Noteworthy News and Analysis from Around the World

In-Depth Coverage of Issues Concerning the Global Sikh Community Including Self-Determination, Democracy, Human Rights, Civil Liberties, Antiracism, Religion, and South Asian Geopolitics


Home | News Analysis Archive | Biographies | Book Reviews | Events | Photos | Links | About Us | Contact Us

Bharati Mukherjee: Khalistanis Envision a "Theocratic State"

By BILL MOYERS
Bharati Mukherjee was born in Calcutta in 1940. She lived there until she was eight when her father's career brought the family to London. After getting her B.A. from the University of Calcutta in 1959 and her M.A. in English and Ancient Indian Culture from the University of Baroda in 1961, she traveled to the U.S. for the first time and found herself changed by her first coeducational experience.
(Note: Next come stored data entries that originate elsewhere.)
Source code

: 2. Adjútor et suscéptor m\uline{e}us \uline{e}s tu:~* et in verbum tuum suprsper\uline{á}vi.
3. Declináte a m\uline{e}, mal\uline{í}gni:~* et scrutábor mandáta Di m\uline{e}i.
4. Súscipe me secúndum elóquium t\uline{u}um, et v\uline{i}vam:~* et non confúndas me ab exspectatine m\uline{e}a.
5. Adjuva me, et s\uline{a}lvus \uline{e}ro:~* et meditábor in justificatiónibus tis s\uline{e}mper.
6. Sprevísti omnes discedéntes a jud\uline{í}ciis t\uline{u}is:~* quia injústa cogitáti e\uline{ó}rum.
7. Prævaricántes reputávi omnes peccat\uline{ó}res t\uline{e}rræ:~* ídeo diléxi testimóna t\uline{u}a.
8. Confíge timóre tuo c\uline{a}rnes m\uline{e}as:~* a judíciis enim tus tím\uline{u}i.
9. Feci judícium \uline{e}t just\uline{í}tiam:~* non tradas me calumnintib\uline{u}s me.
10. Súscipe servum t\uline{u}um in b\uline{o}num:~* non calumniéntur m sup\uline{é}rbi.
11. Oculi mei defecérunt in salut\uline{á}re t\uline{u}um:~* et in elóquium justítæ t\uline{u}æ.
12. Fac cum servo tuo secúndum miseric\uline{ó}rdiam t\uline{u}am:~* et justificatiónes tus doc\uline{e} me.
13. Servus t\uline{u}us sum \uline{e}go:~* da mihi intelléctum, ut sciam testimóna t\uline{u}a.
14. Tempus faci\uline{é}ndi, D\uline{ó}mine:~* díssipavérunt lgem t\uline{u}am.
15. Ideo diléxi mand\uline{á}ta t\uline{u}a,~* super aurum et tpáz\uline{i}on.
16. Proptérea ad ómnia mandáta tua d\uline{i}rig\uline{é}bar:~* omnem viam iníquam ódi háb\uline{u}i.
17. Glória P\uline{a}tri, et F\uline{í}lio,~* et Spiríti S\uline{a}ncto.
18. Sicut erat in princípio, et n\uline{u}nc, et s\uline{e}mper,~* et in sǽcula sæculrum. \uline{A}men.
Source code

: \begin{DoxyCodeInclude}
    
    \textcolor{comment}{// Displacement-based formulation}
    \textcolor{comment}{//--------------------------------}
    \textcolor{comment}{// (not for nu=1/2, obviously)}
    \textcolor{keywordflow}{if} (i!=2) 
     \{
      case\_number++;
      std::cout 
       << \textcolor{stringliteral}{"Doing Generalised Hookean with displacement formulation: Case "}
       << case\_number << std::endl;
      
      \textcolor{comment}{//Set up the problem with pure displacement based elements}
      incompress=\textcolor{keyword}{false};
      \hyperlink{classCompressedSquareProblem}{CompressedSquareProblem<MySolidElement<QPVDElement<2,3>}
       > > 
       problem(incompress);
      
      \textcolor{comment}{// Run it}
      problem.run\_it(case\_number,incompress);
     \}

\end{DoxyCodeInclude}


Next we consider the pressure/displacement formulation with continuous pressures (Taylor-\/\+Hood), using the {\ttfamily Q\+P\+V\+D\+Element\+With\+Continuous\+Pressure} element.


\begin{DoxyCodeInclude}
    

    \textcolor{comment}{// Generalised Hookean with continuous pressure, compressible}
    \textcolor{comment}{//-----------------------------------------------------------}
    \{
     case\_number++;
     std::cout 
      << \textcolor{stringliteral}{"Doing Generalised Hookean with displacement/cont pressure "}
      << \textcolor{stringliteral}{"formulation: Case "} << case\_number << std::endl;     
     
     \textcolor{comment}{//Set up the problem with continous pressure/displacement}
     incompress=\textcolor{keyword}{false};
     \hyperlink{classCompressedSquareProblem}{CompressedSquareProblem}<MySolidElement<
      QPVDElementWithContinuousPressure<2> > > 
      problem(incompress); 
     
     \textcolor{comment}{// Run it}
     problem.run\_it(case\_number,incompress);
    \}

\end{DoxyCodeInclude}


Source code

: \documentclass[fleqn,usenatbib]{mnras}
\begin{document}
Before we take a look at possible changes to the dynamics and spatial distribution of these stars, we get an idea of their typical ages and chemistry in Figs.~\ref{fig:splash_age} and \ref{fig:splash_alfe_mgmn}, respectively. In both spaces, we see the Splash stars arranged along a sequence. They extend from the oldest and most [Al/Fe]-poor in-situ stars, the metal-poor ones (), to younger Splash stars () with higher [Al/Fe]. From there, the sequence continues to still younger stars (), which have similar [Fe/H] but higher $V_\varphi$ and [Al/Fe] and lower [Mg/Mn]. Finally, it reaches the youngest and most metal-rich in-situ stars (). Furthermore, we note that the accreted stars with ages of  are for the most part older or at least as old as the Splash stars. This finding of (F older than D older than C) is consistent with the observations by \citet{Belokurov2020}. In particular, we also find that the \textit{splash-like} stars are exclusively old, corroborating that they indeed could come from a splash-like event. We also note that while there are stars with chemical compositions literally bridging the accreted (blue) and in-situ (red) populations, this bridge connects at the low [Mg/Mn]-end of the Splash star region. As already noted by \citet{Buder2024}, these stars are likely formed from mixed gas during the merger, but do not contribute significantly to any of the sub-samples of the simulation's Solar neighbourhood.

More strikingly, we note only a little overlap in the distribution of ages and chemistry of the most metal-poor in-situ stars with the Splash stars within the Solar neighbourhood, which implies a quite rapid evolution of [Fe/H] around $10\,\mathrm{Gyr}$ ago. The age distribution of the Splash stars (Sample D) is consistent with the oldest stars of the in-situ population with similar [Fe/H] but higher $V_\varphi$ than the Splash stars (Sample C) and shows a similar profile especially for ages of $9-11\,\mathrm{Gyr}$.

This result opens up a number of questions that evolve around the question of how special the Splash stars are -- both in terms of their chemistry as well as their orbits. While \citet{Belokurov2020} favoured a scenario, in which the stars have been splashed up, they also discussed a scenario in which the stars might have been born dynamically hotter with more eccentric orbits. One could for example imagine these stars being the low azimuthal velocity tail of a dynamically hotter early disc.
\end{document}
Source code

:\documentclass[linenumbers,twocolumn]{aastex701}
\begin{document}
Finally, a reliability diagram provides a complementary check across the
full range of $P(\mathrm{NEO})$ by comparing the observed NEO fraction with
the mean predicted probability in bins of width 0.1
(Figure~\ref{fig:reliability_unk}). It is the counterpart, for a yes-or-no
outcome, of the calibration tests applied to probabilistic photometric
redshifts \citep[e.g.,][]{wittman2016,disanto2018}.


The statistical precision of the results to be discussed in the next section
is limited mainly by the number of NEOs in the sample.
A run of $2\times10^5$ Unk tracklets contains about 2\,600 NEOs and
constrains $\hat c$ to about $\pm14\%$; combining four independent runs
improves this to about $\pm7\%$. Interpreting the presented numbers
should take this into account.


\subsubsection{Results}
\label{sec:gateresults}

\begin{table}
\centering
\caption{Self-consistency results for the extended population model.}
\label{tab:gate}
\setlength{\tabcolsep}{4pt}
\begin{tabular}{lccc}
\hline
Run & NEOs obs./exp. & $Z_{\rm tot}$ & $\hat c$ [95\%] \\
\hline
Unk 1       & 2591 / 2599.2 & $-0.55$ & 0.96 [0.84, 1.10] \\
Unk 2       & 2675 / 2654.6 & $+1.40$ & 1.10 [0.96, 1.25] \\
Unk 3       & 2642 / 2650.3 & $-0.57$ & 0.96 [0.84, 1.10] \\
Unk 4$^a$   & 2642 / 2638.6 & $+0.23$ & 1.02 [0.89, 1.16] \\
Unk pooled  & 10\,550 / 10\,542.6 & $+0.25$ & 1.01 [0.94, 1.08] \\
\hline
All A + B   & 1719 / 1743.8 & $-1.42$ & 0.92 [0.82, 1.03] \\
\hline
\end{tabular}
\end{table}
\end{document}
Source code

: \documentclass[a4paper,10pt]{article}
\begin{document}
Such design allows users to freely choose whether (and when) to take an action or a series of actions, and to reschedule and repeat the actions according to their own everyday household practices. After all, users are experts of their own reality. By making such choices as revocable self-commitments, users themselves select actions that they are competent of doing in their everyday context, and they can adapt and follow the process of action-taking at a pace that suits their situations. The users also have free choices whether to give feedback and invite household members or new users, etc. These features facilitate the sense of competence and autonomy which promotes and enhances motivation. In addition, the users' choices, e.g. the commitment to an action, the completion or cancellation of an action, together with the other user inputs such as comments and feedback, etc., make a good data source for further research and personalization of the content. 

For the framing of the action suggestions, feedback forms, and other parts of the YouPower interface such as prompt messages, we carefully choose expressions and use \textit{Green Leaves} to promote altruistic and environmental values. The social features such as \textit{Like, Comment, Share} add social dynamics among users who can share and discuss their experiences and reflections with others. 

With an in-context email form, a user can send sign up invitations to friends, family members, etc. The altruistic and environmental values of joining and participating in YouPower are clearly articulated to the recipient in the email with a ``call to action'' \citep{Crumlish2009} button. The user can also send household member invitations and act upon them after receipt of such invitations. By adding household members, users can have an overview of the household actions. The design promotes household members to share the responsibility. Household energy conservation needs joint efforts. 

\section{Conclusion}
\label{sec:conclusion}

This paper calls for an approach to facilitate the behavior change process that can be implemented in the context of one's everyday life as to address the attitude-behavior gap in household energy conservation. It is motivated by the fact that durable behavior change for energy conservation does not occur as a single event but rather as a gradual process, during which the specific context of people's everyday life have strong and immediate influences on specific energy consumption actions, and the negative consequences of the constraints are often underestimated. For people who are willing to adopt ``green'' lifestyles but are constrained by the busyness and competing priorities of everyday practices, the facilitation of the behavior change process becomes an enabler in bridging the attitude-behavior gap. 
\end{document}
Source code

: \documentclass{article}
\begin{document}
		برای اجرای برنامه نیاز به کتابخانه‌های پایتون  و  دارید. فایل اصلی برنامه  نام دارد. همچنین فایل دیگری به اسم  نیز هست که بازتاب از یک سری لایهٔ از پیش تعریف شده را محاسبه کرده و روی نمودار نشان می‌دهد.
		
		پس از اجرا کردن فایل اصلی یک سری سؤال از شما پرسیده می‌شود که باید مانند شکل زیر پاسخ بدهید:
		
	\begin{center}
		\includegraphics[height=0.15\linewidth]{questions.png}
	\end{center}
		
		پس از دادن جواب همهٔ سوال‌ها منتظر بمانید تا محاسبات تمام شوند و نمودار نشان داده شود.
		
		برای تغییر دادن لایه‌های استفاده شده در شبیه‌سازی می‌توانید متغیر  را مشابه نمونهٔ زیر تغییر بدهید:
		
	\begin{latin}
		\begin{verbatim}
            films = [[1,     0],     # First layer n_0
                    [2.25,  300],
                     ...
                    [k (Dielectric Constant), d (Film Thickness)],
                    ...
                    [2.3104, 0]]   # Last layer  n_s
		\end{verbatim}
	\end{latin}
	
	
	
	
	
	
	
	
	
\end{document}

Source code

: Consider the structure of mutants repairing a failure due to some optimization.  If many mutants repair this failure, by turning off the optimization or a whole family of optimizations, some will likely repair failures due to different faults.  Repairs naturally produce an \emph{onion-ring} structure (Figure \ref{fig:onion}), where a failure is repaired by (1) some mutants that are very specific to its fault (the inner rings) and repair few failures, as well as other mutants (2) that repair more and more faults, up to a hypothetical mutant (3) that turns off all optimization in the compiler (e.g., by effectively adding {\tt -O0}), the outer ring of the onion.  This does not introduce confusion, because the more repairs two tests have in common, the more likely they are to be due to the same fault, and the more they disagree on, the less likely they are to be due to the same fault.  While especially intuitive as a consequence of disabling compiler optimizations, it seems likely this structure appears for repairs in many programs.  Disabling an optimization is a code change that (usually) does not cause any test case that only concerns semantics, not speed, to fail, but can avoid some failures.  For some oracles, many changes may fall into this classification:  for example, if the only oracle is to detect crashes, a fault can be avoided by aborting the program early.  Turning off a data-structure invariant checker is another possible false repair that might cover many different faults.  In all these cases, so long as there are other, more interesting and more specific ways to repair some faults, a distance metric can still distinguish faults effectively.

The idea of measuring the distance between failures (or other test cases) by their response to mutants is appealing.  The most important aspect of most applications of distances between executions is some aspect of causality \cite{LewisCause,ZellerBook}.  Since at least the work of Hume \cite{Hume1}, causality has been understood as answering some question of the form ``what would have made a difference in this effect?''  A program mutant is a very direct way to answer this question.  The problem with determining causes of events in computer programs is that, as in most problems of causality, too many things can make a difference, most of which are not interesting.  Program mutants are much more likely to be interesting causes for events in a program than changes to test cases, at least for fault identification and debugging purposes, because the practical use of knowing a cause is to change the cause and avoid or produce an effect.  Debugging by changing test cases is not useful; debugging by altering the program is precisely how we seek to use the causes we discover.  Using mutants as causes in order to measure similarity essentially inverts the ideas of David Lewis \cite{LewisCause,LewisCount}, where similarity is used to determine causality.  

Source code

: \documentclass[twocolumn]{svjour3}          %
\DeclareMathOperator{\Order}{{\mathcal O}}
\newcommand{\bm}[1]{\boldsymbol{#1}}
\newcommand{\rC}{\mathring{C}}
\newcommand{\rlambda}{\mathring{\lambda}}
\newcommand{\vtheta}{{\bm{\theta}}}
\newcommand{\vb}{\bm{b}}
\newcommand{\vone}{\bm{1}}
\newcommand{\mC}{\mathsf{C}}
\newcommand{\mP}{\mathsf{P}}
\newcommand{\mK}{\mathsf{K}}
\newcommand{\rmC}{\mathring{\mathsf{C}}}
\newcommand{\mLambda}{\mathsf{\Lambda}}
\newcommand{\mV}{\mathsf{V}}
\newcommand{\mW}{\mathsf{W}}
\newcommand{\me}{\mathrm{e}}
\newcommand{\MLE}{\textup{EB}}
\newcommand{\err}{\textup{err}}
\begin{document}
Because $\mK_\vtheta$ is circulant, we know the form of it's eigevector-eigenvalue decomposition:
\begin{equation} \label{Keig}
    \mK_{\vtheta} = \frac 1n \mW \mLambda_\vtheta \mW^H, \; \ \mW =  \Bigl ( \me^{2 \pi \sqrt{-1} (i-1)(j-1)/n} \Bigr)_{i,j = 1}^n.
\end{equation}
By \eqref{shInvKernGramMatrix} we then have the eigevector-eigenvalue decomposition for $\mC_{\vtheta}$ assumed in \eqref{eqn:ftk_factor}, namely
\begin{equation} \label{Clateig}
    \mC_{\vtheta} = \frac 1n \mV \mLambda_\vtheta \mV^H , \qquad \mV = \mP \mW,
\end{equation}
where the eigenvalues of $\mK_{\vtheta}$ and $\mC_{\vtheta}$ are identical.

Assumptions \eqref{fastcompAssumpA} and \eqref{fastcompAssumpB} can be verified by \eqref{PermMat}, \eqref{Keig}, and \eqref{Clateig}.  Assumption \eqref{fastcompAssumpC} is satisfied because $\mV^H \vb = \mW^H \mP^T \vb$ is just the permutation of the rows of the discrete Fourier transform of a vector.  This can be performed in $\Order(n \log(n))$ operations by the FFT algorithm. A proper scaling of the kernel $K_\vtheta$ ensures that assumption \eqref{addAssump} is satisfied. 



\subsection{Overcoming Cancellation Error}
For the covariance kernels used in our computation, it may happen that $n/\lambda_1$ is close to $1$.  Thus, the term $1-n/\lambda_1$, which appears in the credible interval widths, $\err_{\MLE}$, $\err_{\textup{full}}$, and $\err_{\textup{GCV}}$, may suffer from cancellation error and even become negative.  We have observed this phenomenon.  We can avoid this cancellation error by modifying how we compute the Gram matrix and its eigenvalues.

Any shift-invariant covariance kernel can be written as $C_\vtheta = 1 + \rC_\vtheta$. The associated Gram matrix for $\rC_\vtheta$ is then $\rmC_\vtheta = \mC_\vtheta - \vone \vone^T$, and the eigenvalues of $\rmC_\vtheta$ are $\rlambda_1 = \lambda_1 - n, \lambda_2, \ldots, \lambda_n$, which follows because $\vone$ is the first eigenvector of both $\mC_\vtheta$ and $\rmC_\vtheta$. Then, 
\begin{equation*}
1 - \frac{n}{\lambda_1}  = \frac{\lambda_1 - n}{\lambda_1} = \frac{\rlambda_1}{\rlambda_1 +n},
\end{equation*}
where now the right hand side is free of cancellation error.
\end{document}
She fell in love with Canadian writer Clark Blaise, a fellow student, and married him impulsively during her lunch break after only two weeks of courtship. Mukherjee immigrated to Canada with her husband after completing her M.F.A. and then her Ph.D. in English and comparative literature from the University of Iowa. She became a naturalized Canadian citizen in 1972, but chose to leave Canada with her family in 1980 to move to the U.S. In 1986, She was awarded a National Endowment of the Arts grant. She is presently a Distinguished Professor of English at the University of California-Berkeley.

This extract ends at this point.